Wellington’s Not-So-Great Summer Flat Hunt
- Nakisa Wilson
Welcome to The Great Wellington Flat Hunt: Summer Edition! If you’re a student fresh out of the halls, welcome. It’s time for yet another rite of passage. Time to scroll through Facebook posts, peruse TradeMe, hastily throw together a flat CV, and do all you can to snag a roof over your head for the upcoming academic year. It’s just one big annual competition no one wants to be in, and yet so many of us are doomed to take part. Kind of like The Hunger Games if you think about it.
No one can truly prepare you for your high hopes quickly being crushed while searching for the “perfect” place for you and a group of people to live in. And by “perfect”, I mean not too mouldy, and not too many stairs. Although after a few months, your standards will drop significantly and if it has at least one toilet that isn’t growing native fauna and room for a bed you’ll take it, even if the price is ridiculously high.

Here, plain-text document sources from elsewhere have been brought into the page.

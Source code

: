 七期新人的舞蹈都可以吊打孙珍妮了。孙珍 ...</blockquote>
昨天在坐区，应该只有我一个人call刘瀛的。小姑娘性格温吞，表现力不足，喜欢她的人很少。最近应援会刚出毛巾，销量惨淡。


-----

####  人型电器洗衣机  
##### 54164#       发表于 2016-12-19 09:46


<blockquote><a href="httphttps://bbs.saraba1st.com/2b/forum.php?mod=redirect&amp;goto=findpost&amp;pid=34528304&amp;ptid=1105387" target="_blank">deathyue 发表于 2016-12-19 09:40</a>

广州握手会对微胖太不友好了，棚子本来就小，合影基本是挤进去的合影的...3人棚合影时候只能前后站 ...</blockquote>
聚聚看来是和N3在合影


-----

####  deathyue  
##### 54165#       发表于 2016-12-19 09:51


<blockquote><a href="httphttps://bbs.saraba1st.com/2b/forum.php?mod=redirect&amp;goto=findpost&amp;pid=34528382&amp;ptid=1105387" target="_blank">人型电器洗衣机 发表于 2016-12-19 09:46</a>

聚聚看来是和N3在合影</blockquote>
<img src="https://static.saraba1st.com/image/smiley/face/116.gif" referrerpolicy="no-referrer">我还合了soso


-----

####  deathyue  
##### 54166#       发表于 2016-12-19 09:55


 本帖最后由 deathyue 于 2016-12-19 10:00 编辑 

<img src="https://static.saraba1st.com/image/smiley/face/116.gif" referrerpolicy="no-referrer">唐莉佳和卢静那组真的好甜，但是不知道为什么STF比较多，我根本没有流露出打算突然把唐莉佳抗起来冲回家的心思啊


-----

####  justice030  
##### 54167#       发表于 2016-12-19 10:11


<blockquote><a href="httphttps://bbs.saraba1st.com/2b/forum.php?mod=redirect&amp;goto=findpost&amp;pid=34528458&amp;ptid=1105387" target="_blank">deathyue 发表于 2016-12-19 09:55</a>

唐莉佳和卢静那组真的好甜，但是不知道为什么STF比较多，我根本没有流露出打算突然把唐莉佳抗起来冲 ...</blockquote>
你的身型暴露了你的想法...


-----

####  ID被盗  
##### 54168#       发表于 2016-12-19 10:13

A year after finding something it’ll be time to do it all again. If you’re unlucky, it’ll be even sooner than that. Some are smart and secure a place in uni accommodation. Some negotiate to stay in the same flat another year. But not all have that luxury and are forced out. Some have dreams of finding something better. Surely it won’t be as difficult this time, right?
Spoiler alert, it will be. Because people forget it’s not just students, but all the Welly citizens needing a new place to live. And so, the hunt resumes. You’ll look at so many walls and once again your hope will start to fade. After a while, your resolve will break, and you will take whatever hovel comes your way.
Rent prices will have also increased. That’s just how it works. For the same price as a nice house that doesn’t need fixing up in Dunedin, you’ll be lucky to get a crappy two-bedroom with a leak in the roof and a bathroom fungus you’ll nickname Gerald. As tempting as it is to go for your absolute limit, remember that bills and food are required to survive. No point buying up large if you starve and/or freeze in a week.
The fight for a home is ridiculous. It really is bonkers that finding a decent place to live is this hard. And here’s the thing, even with all the laws and rules around healthy home standards and whatnot, decent is still a long way off. People are still able to get exemptions claiming it’s “too dangerous” or there’s “no access” to do the bare minimum to make their property a healthy home. They always look annoyingly smug when they tell you this at a viewing. What’s even worse is that there are places up for rent that don’t meet the healthy home’s standard. Because apparently that’s allowed as long as they state it in the listing. If the idea is that all properties need to meet this standard, then it’s failing.
There’s so much that needs fixing. From creating affordable rent to creating livable homes. But doing the latter could mean properties off the market while renovations are done, and that would make the hunt even more cutthroat than it already is. It doesn’t feel like there’s much we can do when we rely on these outrageously priced properties to live our lives in Welly. I don’t want to have to move out of this city just because it’s too expensive, but the allure of decent housing across the boundary line is getting stronger.
At the end of the day, all we want is a place where we can come home at the end of the day, flop down on the bed, and not have to worry the spots on the wall are blooming mould spores. Sighing, you’ll get up and drag the ancient dehumidifier supplied with the flat into the room and turn it on. Some people may like having white noise to fall asleep, but a dehumidifier isn’t quite the same thing.